7. Repeat from step # 4 until you reach the largest angle that the sine bar will work for.

That should generate the desired curve. It is mathematically correct for the numbers that you choose to go with. It will NOT work for any arbitrary combination of numbers: some will produce cuts that destroy the previously generated surface. You need to start with a proper set of dimensions and increment to move by.

One thing that I can see that controls the size of the Y move, which is also the constant increment for adding a single degree or whatever increment you choose, is the value of the sine at the maximum angle multiplied by the distance chosen between the contact points at the zero angle. Thus, if you are making a nominal 5" sine bar and want a maximum angle of 45 degrees and for cutting increments of one degree, you would calculate the minimum distance of that increment by:

[5" X sin(45)] - [5" X sin(44)]

or

5" X [sin(45) - sin(44)] = 0.0622"

That seems to be the smallest increment that will work for a 5" / 45° bar. I would conclude that the one in the photo must be around 4" or less.

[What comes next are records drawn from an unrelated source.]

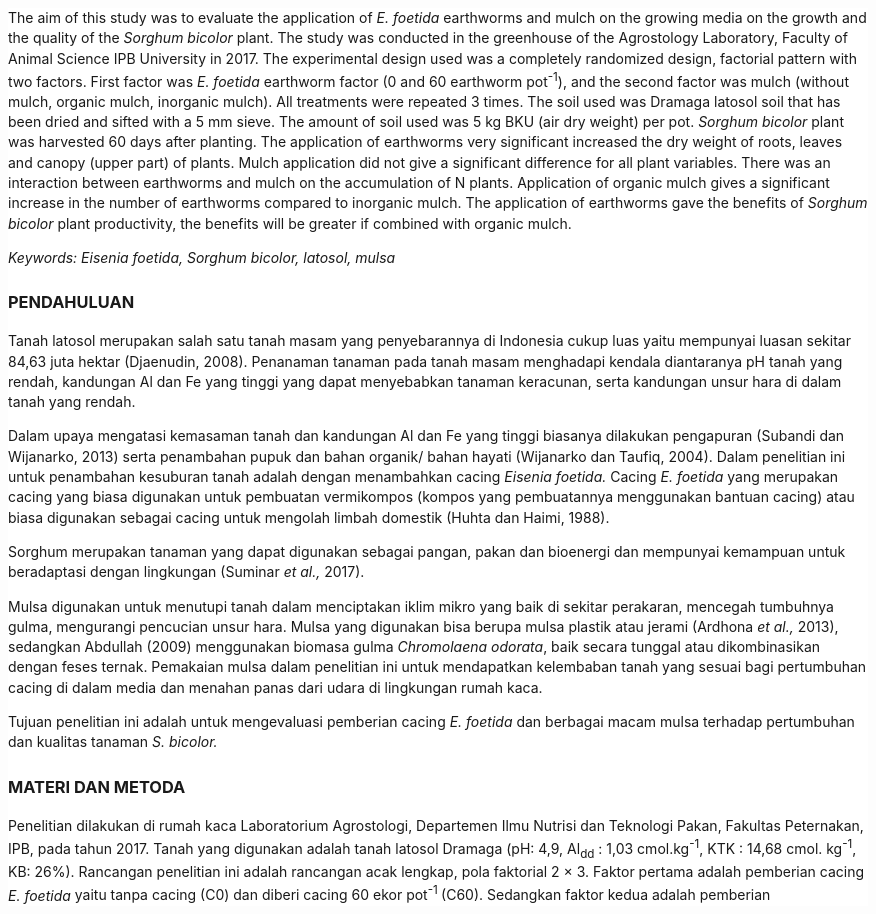 <p><span class="font12">The aim of this study was to evaluate the application of </span><span class="font12" style="font-style:italic;">E. foetida</span><span class="font12"> earthworms and mulch on the growing media on the growth and the quality of the </span><span class="font12" style="font-style:italic;">Sorghum bicolor</span><span class="font12"> plant. The study was conducted in the greenhouse of the Agrostology Laboratory, Faculty of Animal Science IPB University in 2017. The experimental design used was a completely randomized design, factorial pattern with two factors. First factor was </span><span class="font12" style="font-style:italic;">E. foetida </span><span class="font12">earthworm factor (0 and 60 earthworm pot<sup>-1</sup>), and the second factor was mulch (without mulch, organic mulch, inorganic mulch). All treatments were repeated 3 times. The soil used was Dramaga latosol soil that has been dried and sifted with a 5 mm sieve. The amount of soil used was 5 kg BKU (air dry weight) per pot. </span><span class="font12" style="font-style:italic;">Sorghum bicolor</span><span class="font12"> plant was harvested 60 days after planting. The application of earthworms very significant increased the dry weight of roots, leaves and canopy (upper part) of plants. Mulch application did not give a significant difference for all plant variables. There was an interaction between earthworms and mulch on the accumulation of N plants. Application of organic mulch gives a significant increase in the number of earthworms compared to inorganic mulch. The application of earthworms gave the benefits of </span><span class="font12" style="font-style:italic;">Sorghum bicolor</span><span class="font12"> plant productivity, the benefits will be greater if combined with organic mulch.</span></p>
<p><span class="font12" style="font-style:italic;">Keywords: Eisenia foetida, Sorghum bicolor, latosol, mulsa</span></p>
<h3><a name="bookmark8"></a><span class="font12" style="font-weight:bold;"><a name="bookmark9"></a>PENDAHULUAN</span></h3>
<p><span class="font12">Tanah latosol merupakan salah satu tanah masam yang penyebarannya di Indonesia cukup luas yaitu mempunyai luasan sekitar 84,63 juta hektar (Djaenudin, 2008). Penanaman tanaman pada tanah masam menghadapi kendala diantaranya pH tanah yang rendah, kandungan Al dan Fe yang tinggi yang dapat menyebabkan tanaman keracunan, serta kandungan unsur hara di dalam tanah yang rendah.</span></p>
<p><span class="font12">Dalam upaya mengatasi kemasaman tanah dan kandungan Al dan Fe yang tinggi biasanya dilakukan pengapuran (Subandi dan Wijanarko, 2013) serta penambahan pupuk dan bahan organik/ bahan hayati (Wijanarko dan Taufiq, 2004). Dalam penelitian ini untuk penambahan kesuburan tanah adalah dengan menambahkan cacing </span><span class="font12" style="font-style:italic;">Eisenia foetida. </span><span class="font12">Cacing </span><span class="font12" style="font-style:italic;">E. foetida</span><span class="font12"> yang merupakan cacing yang biasa digunakan untuk pembuatan vermikompos (kompos yang pembuatannya menggunakan bantuan cacing) atau biasa digunakan sebagai cacing untuk mengolah limbah domestik (Huhta dan Haimi, 1988).</span></p>
<p><span class="font12">Sorghum merupakan tanaman yang dapat digunakan sebagai pangan, pakan dan bioenergi dan mempunyai kemampuan untuk beradaptasi dengan lingkungan (Suminar </span><span class="font12" style="font-style:italic;">et al.,</span><span class="font12"> 2017).</span></p>
<p><span class="font12">Mulsa digunakan untuk menutupi tanah dalam menciptakan iklim mikro yang baik di sekitar perakaran, mencegah tumbuhnya gulma, mengurangi pencucian unsur hara. Mulsa yang digunakan bisa berupa mulsa plastik atau jerami (Ardhona </span><span class="font12" style="font-style:italic;">et al., </span><span class="font12">2013), sedangkan Abdullah (2009) menggunakan biomasa gulma </span><span class="font12" style="font-style:italic;">Chromolaena odorata</span><span class="font12">, baik secara tunggal atau dikombinasikan dengan feses ternak. Pemakaian mulsa dalam penelitian ini untuk mendapatkan kelembaban tanah yang sesuai bagi pertumbuhan cacing di dalam media dan menahan panas dari udara di lingkungan rumah kaca.</span></p>
<p><span class="font12">Tujuan penelitian ini adalah untuk mengevaluasi pemberian cacing </span><span class="font12" style="font-style:italic;">E. foetida</span><span class="font12"> dan berbagai macam mulsa terhadap pertumbuhan dan kualitas tanaman </span><span class="font12" style="font-style:italic;">S. bicolor.</span></p>
<h3><a name="bookmark10"></a><span class="font12" style="font-weight:bold;"><a name="bookmark11"></a>MATERI DAN METODA</span></h3>
<p><span class="font12">Penelitian dilakukan di rumah kaca Laboratorium Agrostologi, Departemen Ilmu Nutrisi dan Teknologi Pakan, Fakultas Peternakan, IPB, pada tahun 2017. Tanah yang digunakan adalah tanah latosol Dramaga (pH: 4,9, Al<sub>dd</sub> : 1,03 cmol.kg<sup>-1</sup>, KTK : 14,68 cmol. kg<sup>-1</sup>, KB: 26%). Rancangan penelitian ini adalah rancangan acak lengkap, pola faktorial 2 × 3. Faktor pertama adalah pemberian cacing </span><span class="font12" style="font-style:italic;">E. foetida</span><span class="font12"> yaitu tanpa cacing (C0) dan diberi cacing 60 ekor pot<sup>-1 </sup>(C60). Sedangkan faktor kedua adalah pemberian</span></p>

I still do not know what to name that curve. But this will generate it.

I turned to reddit and was pointed towards Envelope (mathematics) - Wikipedia

Calculus gives me a headache so I will pass on the coursework but this seems to be the mathematical version of what you’re proposing.
 
Yes, precisely! Generating a curve with a network of straight lines. Gear hobbing uses the same idea: each tooth in the hob cuts a straight line. But they add up to an involute curve.

I was really surprised at how easy this one was.



I turned to reddit and was pointed towards Envelope (mathematics) - Wikipedia

Calculus gives me a headache so I will pass on the coursework but this seems to be the mathematical version of what you’re proposing.
 
What I was describing you don't need a rotary table.The sine bar pivots on its RH roll axis,the cutter moves away from from the rh axis the same amount as the cd reduces in the horizontal plane as the lh roll is raised.So the cutter is cutting an increasing radius as the fixed rh roll is rotated.The cutter c/l will always be the same distance from the upward moving roll in the horizontal plane.That will cut a constantly increasing radius from the fixed rh roll(allowed to rotate about its axis ) kinda like an involute?